**What you have to do**. Filter the entries that follow, copying every line in which the word "ldots" appears.

**The records**.
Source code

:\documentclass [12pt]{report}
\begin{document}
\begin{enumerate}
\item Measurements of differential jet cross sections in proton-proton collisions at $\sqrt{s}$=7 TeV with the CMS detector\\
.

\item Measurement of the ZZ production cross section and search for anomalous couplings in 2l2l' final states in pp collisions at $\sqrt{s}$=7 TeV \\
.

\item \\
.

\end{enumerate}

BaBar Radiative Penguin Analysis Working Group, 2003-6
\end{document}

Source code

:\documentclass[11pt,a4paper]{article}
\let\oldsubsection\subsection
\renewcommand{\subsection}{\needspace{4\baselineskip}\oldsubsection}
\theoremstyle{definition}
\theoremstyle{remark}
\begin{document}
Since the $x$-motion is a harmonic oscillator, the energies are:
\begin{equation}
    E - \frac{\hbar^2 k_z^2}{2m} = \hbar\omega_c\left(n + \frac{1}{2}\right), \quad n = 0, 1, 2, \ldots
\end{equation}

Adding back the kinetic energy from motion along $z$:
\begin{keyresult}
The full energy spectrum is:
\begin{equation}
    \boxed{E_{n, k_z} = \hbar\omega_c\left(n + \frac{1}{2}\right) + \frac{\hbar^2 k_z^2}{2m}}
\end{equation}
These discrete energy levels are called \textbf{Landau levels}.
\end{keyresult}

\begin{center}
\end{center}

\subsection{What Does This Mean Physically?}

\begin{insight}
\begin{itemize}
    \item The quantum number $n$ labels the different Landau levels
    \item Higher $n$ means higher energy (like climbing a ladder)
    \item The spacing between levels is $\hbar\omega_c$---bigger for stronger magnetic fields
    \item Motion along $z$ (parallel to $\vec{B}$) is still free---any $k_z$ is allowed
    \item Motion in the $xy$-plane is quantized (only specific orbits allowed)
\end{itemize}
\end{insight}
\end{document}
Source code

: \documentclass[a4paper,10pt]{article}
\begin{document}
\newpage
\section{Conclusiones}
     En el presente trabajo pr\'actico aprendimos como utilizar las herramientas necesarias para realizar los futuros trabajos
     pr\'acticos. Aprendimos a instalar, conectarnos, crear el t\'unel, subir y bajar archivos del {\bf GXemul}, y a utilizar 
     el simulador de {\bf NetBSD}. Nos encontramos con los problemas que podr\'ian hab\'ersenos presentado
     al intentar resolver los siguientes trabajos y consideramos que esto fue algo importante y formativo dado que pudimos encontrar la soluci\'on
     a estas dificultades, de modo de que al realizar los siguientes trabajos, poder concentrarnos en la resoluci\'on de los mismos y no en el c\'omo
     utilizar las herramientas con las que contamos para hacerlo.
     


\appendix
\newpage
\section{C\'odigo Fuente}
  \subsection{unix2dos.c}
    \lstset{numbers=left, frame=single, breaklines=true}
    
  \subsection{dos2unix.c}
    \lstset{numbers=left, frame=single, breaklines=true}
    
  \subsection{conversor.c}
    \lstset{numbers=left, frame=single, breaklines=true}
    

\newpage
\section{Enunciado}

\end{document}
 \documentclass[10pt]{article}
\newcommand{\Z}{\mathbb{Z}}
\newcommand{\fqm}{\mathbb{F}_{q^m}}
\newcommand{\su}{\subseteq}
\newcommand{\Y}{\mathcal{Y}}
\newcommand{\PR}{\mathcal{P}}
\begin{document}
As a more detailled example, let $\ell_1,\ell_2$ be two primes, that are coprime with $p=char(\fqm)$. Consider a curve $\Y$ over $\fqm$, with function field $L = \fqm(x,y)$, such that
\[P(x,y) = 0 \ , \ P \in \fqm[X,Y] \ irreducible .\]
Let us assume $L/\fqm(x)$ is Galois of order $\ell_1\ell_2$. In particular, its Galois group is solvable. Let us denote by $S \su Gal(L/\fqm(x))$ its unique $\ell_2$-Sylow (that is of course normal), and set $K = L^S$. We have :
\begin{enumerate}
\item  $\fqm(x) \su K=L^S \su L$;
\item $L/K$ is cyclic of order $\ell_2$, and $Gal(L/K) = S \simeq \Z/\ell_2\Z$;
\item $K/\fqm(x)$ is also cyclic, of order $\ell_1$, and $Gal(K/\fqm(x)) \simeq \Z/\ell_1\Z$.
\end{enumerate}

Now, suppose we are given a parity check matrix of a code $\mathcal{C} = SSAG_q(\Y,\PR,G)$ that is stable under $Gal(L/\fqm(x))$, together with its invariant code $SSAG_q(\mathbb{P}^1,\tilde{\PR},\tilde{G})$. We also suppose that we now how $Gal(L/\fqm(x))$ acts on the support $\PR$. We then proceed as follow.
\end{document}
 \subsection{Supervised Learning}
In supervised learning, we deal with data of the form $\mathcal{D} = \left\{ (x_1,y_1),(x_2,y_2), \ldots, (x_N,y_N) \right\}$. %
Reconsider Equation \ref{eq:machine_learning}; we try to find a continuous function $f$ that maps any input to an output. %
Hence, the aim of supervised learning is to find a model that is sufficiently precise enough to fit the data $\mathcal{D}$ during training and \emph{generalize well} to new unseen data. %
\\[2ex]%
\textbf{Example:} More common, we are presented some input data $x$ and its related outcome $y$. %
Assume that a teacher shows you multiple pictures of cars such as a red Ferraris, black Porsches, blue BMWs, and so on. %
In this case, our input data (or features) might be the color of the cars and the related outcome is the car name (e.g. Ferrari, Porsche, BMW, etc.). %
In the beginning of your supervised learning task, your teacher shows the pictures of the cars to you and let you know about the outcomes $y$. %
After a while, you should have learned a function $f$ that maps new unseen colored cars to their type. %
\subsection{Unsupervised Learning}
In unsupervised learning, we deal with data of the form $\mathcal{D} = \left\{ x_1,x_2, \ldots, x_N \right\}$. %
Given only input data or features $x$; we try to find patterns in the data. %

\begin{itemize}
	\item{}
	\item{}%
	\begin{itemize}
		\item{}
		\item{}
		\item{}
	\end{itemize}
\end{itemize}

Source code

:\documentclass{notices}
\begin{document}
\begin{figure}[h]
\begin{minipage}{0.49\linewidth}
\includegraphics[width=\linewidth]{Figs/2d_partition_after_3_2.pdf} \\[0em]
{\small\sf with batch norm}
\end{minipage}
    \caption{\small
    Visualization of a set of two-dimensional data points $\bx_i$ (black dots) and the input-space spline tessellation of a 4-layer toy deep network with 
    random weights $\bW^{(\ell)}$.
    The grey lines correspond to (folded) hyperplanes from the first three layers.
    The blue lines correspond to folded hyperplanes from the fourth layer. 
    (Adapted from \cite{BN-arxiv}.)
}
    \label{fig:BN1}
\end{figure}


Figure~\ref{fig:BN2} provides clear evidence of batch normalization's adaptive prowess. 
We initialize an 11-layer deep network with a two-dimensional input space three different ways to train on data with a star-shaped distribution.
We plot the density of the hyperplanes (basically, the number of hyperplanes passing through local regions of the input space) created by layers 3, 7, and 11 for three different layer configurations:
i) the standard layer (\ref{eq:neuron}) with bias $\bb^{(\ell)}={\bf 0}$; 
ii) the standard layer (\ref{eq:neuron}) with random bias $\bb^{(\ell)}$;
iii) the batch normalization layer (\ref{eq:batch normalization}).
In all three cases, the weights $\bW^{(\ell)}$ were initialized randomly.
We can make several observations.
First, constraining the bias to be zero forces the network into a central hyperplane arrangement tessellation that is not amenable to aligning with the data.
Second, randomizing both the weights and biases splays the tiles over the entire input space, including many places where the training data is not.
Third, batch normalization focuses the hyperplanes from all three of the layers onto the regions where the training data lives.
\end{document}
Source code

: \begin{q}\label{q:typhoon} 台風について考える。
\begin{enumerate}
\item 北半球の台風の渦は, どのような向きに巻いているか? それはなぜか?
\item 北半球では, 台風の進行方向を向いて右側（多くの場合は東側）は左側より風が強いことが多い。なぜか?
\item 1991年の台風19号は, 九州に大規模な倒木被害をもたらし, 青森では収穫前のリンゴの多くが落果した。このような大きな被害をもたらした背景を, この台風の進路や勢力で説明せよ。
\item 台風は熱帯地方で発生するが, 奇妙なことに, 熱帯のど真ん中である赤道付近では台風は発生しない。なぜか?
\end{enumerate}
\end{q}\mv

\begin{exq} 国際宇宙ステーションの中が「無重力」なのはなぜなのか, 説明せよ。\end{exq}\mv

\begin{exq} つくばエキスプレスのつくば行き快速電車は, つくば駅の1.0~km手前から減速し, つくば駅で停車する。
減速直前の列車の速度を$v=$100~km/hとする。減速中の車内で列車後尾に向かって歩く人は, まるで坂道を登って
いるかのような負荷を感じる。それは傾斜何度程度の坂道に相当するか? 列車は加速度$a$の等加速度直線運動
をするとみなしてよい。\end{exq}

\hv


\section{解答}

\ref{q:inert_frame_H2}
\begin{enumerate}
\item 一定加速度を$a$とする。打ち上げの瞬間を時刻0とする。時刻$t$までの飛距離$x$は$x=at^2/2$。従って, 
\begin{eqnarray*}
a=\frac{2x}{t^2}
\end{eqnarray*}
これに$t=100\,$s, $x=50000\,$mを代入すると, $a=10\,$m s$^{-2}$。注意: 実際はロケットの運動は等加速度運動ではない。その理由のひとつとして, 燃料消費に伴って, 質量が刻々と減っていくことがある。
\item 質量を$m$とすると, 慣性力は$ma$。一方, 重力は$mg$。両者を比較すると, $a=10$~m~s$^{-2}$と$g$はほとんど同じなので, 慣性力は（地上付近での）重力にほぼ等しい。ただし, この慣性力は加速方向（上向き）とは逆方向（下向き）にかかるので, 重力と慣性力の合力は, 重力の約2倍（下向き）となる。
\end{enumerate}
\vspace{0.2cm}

**Expected output**.
    E - \frac{\hbar^2 k_z^2}{2m} = \hbar\omega_c\left(n + \frac{1}{2}\right), \quad n = 0, 1, 2, \ldots
In supervised learning, we deal with data of the form $\mathcal{D} = \left\{ (x_1,y_1),(x_2,y_2), \ldots, (x_N,y_N) \right\}$. %
In unsupervised learning, we deal with data of the form $\mathcal{D} = \left\{ x_1,x_2, \ldots, x_N \right\}$. %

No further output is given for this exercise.